My player isn’t the sum of decisions, it’s the sum of a smattering of armor. If I change my character’s armor, or switch subclasses, that image of a Guardian is vaporized. My Guardian ceases to exist. There is no abstract identity of him that cannot survive a few clicks in the character menu. Destiny never allowed me to really create my Guardian.
Superficially, sure, they let me use severely neutered character creation to create a physical appearance. But my Guardian looks like shit, and I’ve kept “Keep Helmet on in Social Spaces” selected since Year 1. Barring a hideous patch of skin from a laughably bad character creator—my Legend only exists within my memory. Destiny excelled at creating legendary memories. But I’m looking at a three-year-old character that I’ve poured thousands of hours into, and he stares back at me with empty, soulless eyes. They know nothing of what we’ve done together.

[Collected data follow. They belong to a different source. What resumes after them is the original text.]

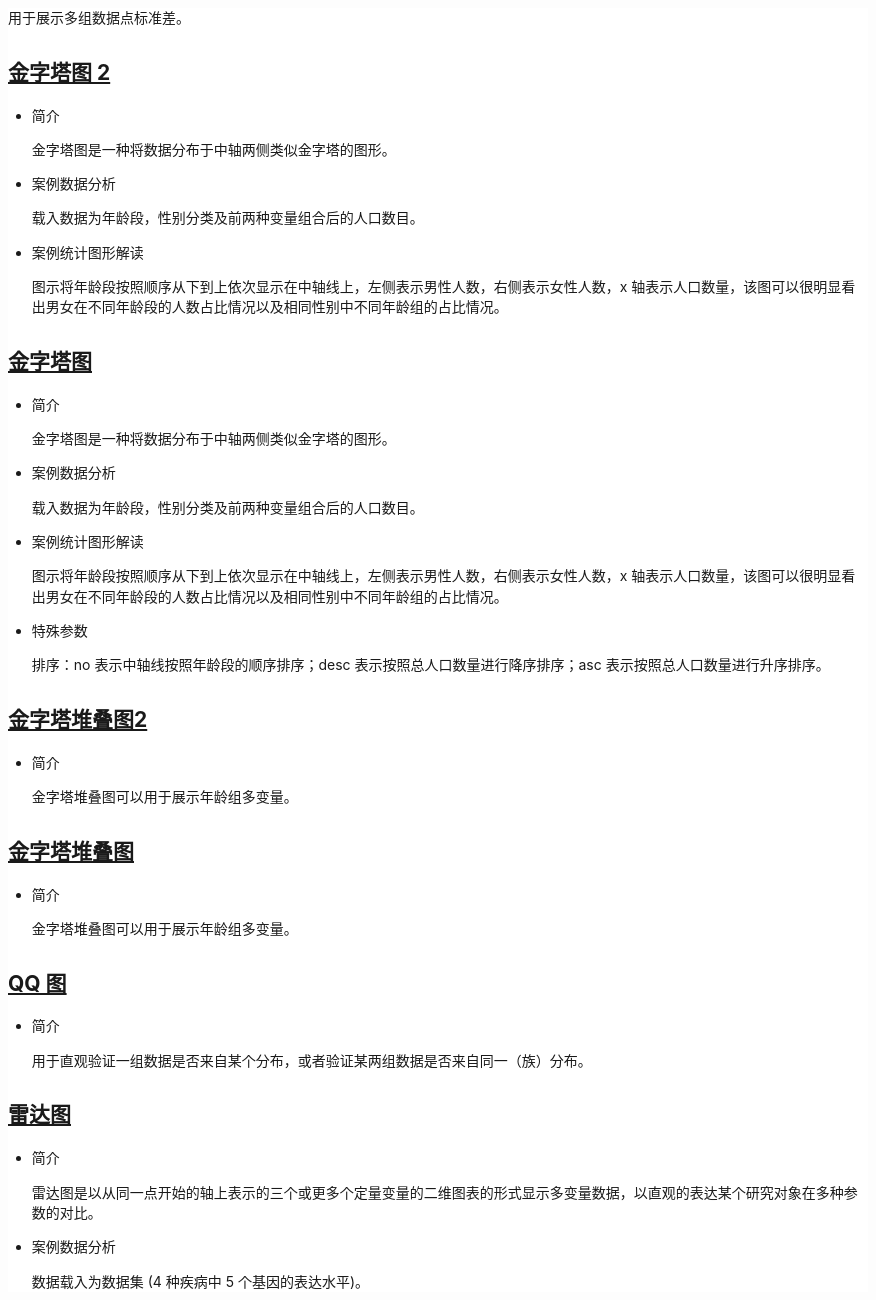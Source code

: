   用于展示多组数据点标准差。
## [金字塔图 2](/basic/pyramid-chart2)

- 简介

  金字塔图是一种将数据分布于中轴两侧类似金字塔的图形。

- 案例数据分析

  载入数据为年龄段，性别分类及前两种变量组合后的人口数目。

- 案例统计图形解读

  图示将年龄段按照顺序从下到上依次显示在中轴线上，左侧表示男性人数，右侧表示女性人数，x 轴表示人口数量，该图可以很明显看出男女在不同年龄段的人数占比情况以及相同性别中不同年龄组的占比情况。
## [金字塔图](/basic/pyramid-chart)

- 简介

  金字塔图是一种将数据分布于中轴两侧类似金字塔的图形。

- 案例数据分析

  载入数据为年龄段，性别分类及前两种变量组合后的人口数目。

- 案例统计图形解读

  图示将年龄段按照顺序从下到上依次显示在中轴线上，左侧表示男性人数，右侧表示女性人数，x 轴表示人口数量，该图可以很明显看出男女在不同年龄段的人数占比情况以及相同性别中不同年龄组的占比情况。

- 特殊参数

  排序：no 表示中轴线按照年龄段的顺序排序；desc 表示按照总人口数量进行降序排序；asc 表示按照总人口数量进行升序排序。

## [金字塔堆叠图2](/basic/pyramid-stack2)

- 简介

  金字塔堆叠图可以用于展示年龄组多变量。
## [金字塔堆叠图](/basic/pyramid-stack)

- 简介

  金字塔堆叠图可以用于展示年龄组多变量。
## [QQ 图](/basic/qqplot)

- 简介

  用于直观验证一组数据是否来自某个分布，或者验证某两组数据是否来自同一（族）分布。
## [雷达图](/basic/radar)

- 简介

  雷达图是以从同一点开始的轴上表示的三个或更多个定量变量的二维图表的形式显示多变量数据，以直观的表达某个研究对象在多种参数的对比。

- 案例数据分析

  数据载入为数据集 (4 种疾病中 5 个基因的表达水平)。
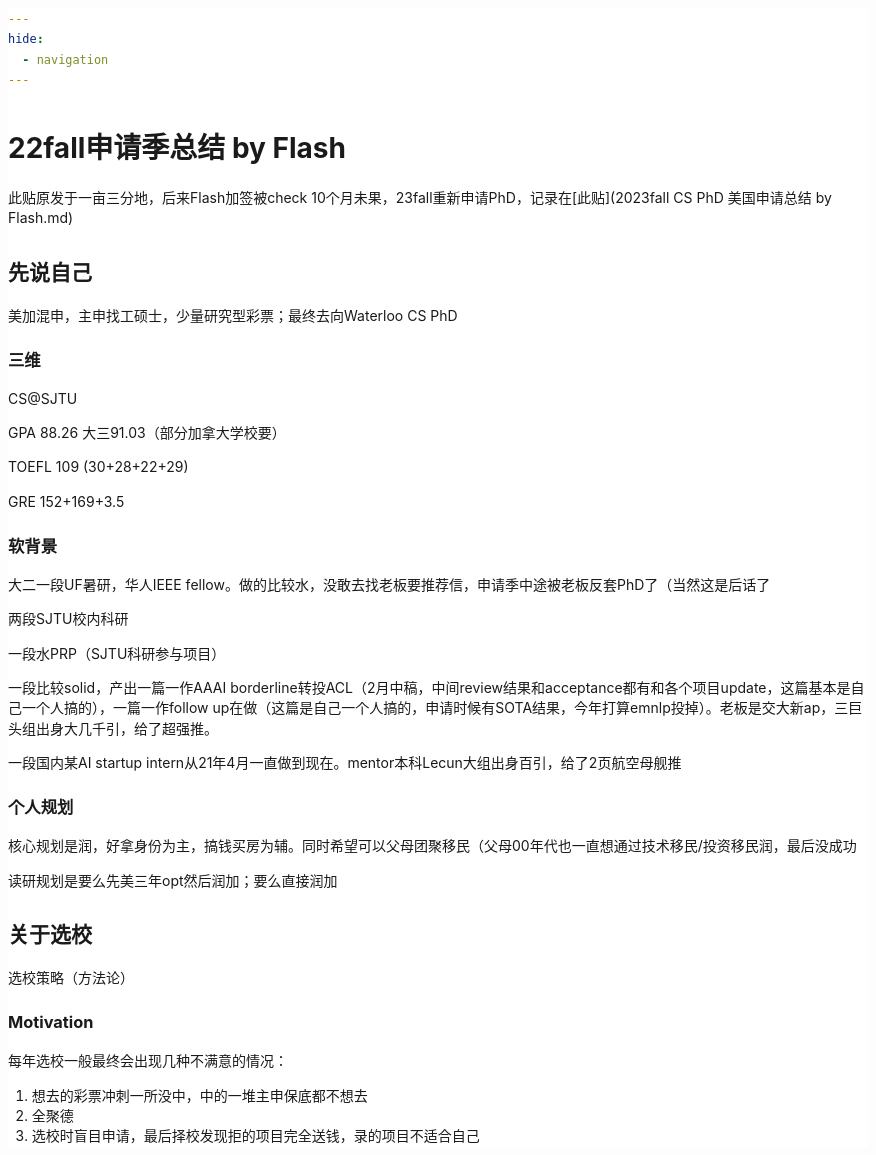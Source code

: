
 ```yaml
---
hide:
  - navigation
---
```

# 22fall申请季总结 by Flash

此贴原发于一亩三分地，后来Flash加签被check 10个月未果，23fall重新申请PhD，记录在[此贴](2023fall CS PhD 美国申请总结 by Flash.md)

## 先说自己

美加混申，主申找工硕士，少量研究型彩票；最终去向Waterloo CS PhD

### 三维

CS@SJTU

GPA 88.26 大三91.03（部分加拿大学校要）

TOEFL 109 (30+28+22+29)

GRE 152+169+3.5

### 软背景

大二一段UF暑研，华人IEEE fellow。做的比较水，没敢去找老板要推荐信，申请季中途被老板反套PhD了（当然这是后话了

两段SJTU校内科研

一段水PRP（SJTU科研参与项目）

一段比较solid，产出一篇一作AAAI borderline转投ACL（2月中稿，中间review结果和acceptance都有和各个项目update，这篇基本是自己一个人搞的），一篇一作follow up在做（这篇是自己一个人搞的，申请时候有SOTA结果，今年打算emnlp投掉）。老板是交大新ap，三巨头组出身大几千引，给了超强推。

一段国内某AI startup intern从21年4月一直做到现在。mentor本科Lecun大组出身百引，给了2页航空母舰推

### 个人规划

核心规划是润，好拿身份为主，搞钱买房为辅。同时希望可以父母团聚移民（父母00年代也一直想通过技术移民/投资移民润，最后没成功

读研规划是要么先美三年opt然后润加；要么直接润加

## 关于选校

选校策略（方法论）

### Motivation

每年选校一般最终会出现几种不满意的情况：
1. 想去的彩票冲刺一所没中，中的一堆主申保底都不想去
2. 全聚德
3. 选校时盲目申请，最后择校发现拒的项目完全送钱，录的项目不适合自己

Destiny 2 will fix many flaws with this genre. But it’ll never be the end-all iteration of the whole game type. Anthem’s success or failure will inform Bungie on what Destiny 3 will look like. And if Anthem succeeds—which I both hope and fear it will—you can count on it pushing and pulling the fabric of the “live game” genre. I look forward to what BioWare will bring to the table, and look forward to Bungie surpassing it. Destiny fans should hope for a competitor and pray for a rival.